Akhirnya, fraksi Mahfud sepakat untuk tidak memilih orang tersebut untuk menjadi pimpinan KPK. Padahal, orang itu hampir nomor satu dan jika fraksi Mahfud ikut memilih orang itu akan menjadi nomor satu dalam seleksi pimpinan KPK saat itu.
“Tidak terpilih, padahal dia hampir nomor satu waktu itu, kalau masuk nomor satu, kalau fraksi saya tidak ke luar dia masuk, iya, ini masih ada saksinya, Imam Anshori Saleh, masih ada sekarang, saya telfoni jangan pilih dia, kenapa pak, tadi kan sudah dinilai bagus, ngantar uang nih untuk Anda untuk saya, tapi saya kembalikan saya bilang, tahun 2006,” terangnya.
Mahfud yang juga Ketua Mahkamah Konstitusi (MK) periode 2008-2013 ini pun menilai, bahwa tindakan-tindakan seperti ini, termasuk melakukan lobi-lobi, malah membuat proses seleksi pimpinan KPK rusak, karena sudah tidak obyektif lagi. Pun seleksi KPK terakhir ketika ada yang meminta dukungan ormas atau bertemu pimpinan partai.
Lantas, ia juga menerangkan bahwa lobi-lobi yang dilakukan itu memang diniatkan agar nama mereka sudah terdengar sebelum dilakukannya tes. Artinya, ketika tes dilaksanakan orang sudah mendengar namanya, tidak lagi obyektif. Sehingga, orang sebelum itu sudah dengar namanya sebelum dites, ini akan lulus dan benar karena sudah ada lobi-lobi, bukan obyektivitas.
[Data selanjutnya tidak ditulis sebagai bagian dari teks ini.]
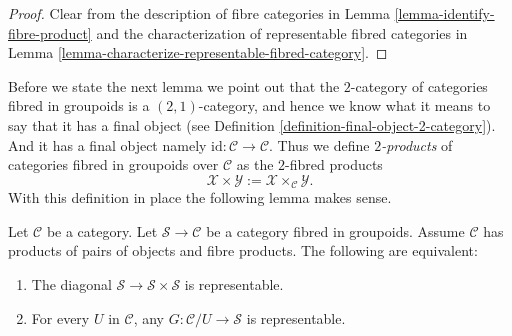 \begin{proof}
Clear from the description of fibre categories in
Lemma \ref{lemma-identify-fibre-product} and the characterization
of representable fibred categories in
Lemma \ref{lemma-characterize-representable-fibred-category}.
\end{proof}

\noindent
Before we state the next lemma we point out that the $2$-category
of categories fibred in groupoids is a $(2, 1)$-category, and hence
we know what it means to say that it has a final object (see
Definition \ref{definition-final-object-2-category}). And it has
a final object namely $\text{id} : \mathcal{C} \to \mathcal{C}$.
Thus we define {\it $2$-products} of categories fibred in groupoids
over $\mathcal{C}$ as the $2$-fibred products
$$
\mathcal{X} \times \mathcal{Y} :=
\mathcal{X} \times_{\mathcal{C}} \mathcal{Y}.
$$
With this definition in place the following lemma makes sense.

\begin{lemma}
\label{lemma-representable-diagonal-groupoids}
Let $\mathcal{C}$ be a category.
Let $\mathcal{S} \to \mathcal{C}$ be a category fibred in groupoids.
Assume $\mathcal{C}$ has products of pairs of objects and fibre products.
The following are equivalent:
\begin{enumerate}
\item The diagonal $\mathcal{S} \to \mathcal{S} \times \mathcal{S}$
is representable.
\item For every $U$ in $\mathcal{C}$, any $G : \mathcal{C}/U \to \mathcal{S}$
is representable.
\end{enumerate}
\end{lemma}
“Nah, oleh sebab itu, menurut saya sekarang ini DPR harus mulai, ini kan DPR baru lah, mari perbarui,” ujar Mahfud.
Selain itu, Mahfud menambahkan, saat ini mungkin masih banyak orang yang merasa tidak puas dengan hasil Pilpres atau Pileg kemarin. Tapi, ia mengingatkan, Indonesia harus berjalan, sehingga tidak perlu menunggu mereka yang tidak puas agar setuju.
Maka itu, Mahfud mengimbau agar semua melanjutkan perjalanan dan yang menang kontestasi atau sudah terpilih oleh rakyat dapat bekerja dengan baik. Termasuk, untuk membenahi dan mengembalikan kinerja hebat KPK seperti masa-masa sebelumnya.
“Membawa amanat bangsa Indonesia ini agar Indonesia menjadi lebih baik, jangan pakai lobi-lobi lagi, kalau bisa tidak usahlah pakai sistem paket sistem paket begitu, sudahlah masing-masing orang menilai siapa yang bagus dari ini,” kata Mahfud.